| YOUR ASSIGNMENT |
Transcribe exactly the lines from the one holding "Tanto el proceso" to the end of the data below, including both of those lines and no others.

| EXTRACTED ENTRIES |
*** Block opens ***

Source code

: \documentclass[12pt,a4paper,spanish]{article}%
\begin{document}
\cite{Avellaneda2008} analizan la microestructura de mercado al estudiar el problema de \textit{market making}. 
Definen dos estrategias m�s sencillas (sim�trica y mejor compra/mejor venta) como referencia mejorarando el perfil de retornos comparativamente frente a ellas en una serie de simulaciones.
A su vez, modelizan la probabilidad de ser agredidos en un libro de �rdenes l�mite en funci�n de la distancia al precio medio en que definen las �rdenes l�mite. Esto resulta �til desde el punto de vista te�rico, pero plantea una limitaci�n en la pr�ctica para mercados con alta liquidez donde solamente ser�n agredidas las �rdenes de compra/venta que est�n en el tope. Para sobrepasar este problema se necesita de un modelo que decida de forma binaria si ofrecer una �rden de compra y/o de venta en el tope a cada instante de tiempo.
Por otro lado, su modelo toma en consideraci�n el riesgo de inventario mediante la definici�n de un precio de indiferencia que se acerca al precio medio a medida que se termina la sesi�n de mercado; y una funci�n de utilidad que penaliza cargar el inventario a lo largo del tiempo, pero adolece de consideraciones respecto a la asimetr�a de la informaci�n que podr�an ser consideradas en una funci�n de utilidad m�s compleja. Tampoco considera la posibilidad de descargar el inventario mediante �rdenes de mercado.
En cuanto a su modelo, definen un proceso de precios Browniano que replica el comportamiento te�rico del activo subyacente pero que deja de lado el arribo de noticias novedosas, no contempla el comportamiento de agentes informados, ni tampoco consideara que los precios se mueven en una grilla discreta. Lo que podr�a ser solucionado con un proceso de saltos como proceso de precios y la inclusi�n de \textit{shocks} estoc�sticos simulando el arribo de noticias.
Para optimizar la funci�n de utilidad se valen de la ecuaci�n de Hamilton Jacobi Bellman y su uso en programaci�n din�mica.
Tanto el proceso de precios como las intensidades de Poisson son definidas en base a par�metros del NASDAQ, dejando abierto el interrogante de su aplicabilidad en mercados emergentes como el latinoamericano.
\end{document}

*** Block closes ***

| TASK ANSWER |
Tanto el proceso de precios como las intensidades de Poisson son definidas en base a par�metros del NASDAQ, dejando abierto el interrogante de su aplicabilidad en mercados emergentes como el latinoamericano.
\end{document}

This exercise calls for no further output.